Gloss.IT
Keltische und lateinische Glossen als Quellen für frühmittelalterlichen Sprachkontakt und Wissenstransfer
Glossen fungieren als Fingerabdrücke der Gesellschaft, in der Texte verfasst, kopiert und gelesen wurden. Vor allem spielen sie eine weitaus bedeutendere Rolle, als die bisherige Forschung anerkannt hat, und bieten Einblicke in das mehrsprachige und multiethnische Umfeld der mittelalterlichen Handschriften- und Textproduktion, die die Haupttexte nicht liefern können: Sie sind kontemporäre Zeugnisse der engen sprachlichen und kulturellen Kontakte zwischen Sprechenden der inselkeltischen Sprachen (Altbretonisch, Altirisch, Altwalisisch) und dem Lateinischen.

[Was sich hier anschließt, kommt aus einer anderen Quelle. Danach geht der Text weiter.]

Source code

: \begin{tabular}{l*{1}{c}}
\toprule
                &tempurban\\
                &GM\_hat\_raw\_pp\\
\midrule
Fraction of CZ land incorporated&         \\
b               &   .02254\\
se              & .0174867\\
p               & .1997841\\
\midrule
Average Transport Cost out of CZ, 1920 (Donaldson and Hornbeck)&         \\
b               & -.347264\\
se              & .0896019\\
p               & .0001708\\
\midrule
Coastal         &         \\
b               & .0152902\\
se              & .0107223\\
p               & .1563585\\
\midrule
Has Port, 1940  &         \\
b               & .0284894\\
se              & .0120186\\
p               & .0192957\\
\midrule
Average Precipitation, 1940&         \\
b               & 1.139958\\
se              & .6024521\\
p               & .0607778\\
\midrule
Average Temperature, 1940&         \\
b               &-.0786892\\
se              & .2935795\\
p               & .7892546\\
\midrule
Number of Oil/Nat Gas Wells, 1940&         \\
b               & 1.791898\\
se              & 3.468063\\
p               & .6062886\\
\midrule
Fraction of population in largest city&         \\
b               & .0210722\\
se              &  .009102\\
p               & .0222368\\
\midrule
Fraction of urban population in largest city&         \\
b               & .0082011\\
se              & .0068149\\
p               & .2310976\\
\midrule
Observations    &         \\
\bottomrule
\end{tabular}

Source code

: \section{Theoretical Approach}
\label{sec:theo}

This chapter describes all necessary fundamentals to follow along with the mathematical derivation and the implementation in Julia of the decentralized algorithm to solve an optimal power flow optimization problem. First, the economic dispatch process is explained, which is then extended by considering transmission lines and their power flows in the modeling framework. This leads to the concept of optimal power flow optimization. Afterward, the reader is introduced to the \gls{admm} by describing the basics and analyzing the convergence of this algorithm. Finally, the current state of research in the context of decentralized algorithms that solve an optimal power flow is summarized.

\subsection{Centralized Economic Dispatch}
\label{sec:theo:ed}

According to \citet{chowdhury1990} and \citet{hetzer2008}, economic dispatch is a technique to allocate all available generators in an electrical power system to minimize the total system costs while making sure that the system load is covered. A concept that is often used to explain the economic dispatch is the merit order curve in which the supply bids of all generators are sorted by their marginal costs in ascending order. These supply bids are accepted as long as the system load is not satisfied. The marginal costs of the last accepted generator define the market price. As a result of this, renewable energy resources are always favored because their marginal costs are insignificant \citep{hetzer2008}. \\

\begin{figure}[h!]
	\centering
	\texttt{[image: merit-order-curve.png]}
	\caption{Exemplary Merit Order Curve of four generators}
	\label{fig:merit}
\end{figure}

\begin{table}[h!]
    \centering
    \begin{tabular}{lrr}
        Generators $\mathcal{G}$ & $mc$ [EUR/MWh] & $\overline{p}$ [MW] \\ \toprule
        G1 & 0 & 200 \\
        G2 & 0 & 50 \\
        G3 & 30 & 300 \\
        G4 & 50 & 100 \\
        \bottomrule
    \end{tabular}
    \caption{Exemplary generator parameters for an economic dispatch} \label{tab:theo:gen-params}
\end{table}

Gloss.IT. erforscht diese weitgehend vernachlässigte Quelle für den frühmittelalterlichen sprachlichen und intellektuellen Austausch in Westeuropa. In einer vergleichenden Studie zu den volkssprachlichen insularen keltischen und lateinischen Glossen wird gezeigt, dass die interlinearen und marginalen Glossen (oder Paratexte) der Handschriften des 9. bis 10. Jahrhunderts nur auf den ersten Blick einen marginalen Charakter haben. Ein auffälliger Mangel an Editionen war bisher ein starkes Hindernis für tiefergehende Untersuchungen.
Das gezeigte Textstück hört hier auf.